#### [ASSIGNMENT]
Scan the records below and say how many lines include the word "https", giving no other text.

#### [RECORDS FOR THE EXERCISE]

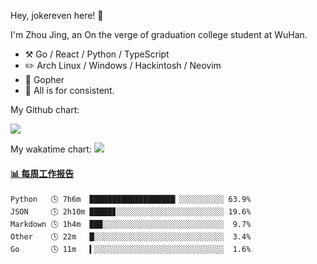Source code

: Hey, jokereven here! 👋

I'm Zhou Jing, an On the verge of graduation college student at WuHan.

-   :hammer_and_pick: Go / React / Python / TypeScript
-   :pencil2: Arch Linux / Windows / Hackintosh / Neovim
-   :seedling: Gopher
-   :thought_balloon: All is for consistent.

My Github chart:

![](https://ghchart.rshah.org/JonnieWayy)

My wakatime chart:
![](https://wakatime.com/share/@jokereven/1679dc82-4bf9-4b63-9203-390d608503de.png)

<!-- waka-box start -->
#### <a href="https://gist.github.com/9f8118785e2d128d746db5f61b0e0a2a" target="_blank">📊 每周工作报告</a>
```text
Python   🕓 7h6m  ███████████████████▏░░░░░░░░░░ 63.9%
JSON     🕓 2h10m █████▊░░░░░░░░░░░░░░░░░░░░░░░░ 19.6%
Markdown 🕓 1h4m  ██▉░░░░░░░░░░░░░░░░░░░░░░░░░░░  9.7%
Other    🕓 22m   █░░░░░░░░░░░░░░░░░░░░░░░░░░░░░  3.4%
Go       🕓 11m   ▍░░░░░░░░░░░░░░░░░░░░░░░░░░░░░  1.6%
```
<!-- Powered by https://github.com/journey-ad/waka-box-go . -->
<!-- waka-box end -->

#### [EXERCISE ANSWER]
4